Abstract

Abstract Functional MRI methods can assess aspects of drug-induced brain response. Resting blood oxygenation level dependent (BOLD) fMRI and arterial spin labeling (ASL) perfusion MRI indirectly measure brain function through the coupling of activity to cerebral blood flow (CBF) and oxygenation but their relative sensitivity has not been directly compared. We assessed changes in resting measures of BOLD and ASL MRI in response to two neurotransmitter modulators: citalopram, a selective serotonin reuptake inhibitor, and alprazolam, a positive allosteric modulator of GABA type A receptor. Thirty healthy subjects were imaged in a placebo-controlled study, with N=20 subjects receiving each treatment as part of an incomplete block design. Time-averaged CBF images from ASL and measures of resting-state fluctuations of BOLD and ASL images were assessed for significant effects. Following acute citalopram administration, analysis of the ASL data showed a reduction in time-averaged regional CBF in regions associated with high levels of 5-HT1A receptor density. In contrast, following alprazolam administration, BOLD amplitude of low frequency fluctuations showed a highly significant and cortically widespread increase, consistent with the distribution of GABA-A receptors.

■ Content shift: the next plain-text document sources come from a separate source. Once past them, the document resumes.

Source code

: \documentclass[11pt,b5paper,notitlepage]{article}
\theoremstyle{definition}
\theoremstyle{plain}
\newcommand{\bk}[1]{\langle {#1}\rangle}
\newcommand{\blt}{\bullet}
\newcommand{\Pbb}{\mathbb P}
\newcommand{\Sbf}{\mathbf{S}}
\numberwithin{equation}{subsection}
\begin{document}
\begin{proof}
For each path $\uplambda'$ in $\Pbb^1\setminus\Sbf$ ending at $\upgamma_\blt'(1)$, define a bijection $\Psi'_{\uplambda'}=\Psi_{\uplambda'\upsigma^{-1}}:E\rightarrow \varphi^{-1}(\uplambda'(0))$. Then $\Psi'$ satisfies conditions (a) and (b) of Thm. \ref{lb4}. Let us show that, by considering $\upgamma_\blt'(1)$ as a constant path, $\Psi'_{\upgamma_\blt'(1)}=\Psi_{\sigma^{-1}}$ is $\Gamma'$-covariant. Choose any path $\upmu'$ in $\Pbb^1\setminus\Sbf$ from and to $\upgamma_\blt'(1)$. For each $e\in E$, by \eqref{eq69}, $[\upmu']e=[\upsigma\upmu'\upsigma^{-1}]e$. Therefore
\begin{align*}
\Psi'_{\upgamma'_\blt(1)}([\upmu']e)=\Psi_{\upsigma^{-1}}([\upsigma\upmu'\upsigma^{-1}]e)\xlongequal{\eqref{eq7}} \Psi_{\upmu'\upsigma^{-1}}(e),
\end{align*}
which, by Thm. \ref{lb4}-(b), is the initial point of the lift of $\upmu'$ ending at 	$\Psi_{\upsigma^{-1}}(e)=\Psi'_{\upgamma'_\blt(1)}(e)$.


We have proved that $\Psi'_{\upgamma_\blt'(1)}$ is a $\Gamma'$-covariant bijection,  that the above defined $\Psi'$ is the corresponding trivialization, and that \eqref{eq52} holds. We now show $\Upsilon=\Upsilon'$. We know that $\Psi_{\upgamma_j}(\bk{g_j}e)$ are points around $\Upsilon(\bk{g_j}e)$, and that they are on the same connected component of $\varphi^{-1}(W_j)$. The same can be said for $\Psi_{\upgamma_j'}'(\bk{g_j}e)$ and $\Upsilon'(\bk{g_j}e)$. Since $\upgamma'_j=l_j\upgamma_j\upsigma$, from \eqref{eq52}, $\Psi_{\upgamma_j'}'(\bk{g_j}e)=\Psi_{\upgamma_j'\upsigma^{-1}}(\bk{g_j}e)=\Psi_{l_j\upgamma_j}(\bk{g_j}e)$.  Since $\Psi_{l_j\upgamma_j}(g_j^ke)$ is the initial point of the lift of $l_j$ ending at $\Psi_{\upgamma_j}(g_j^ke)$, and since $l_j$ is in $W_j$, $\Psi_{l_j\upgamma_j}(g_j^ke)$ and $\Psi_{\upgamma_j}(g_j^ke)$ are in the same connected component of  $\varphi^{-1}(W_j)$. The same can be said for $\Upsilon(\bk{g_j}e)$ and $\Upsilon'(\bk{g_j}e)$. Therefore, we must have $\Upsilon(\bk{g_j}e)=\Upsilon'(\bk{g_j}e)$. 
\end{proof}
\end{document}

Only a marginal decrease in ASL CBF was detected after alprazolam intake. BOLD and ASL are each sensitive to drugs targeting neurotransmitter systems, but appear to reflect different aspects of neural metabolism and the balance between excitatory and inhibitory activity. Accordingly, their combination may best capture the effects of neurotransmitter modulations, and thus be advantageous for pharmacological MRI studies.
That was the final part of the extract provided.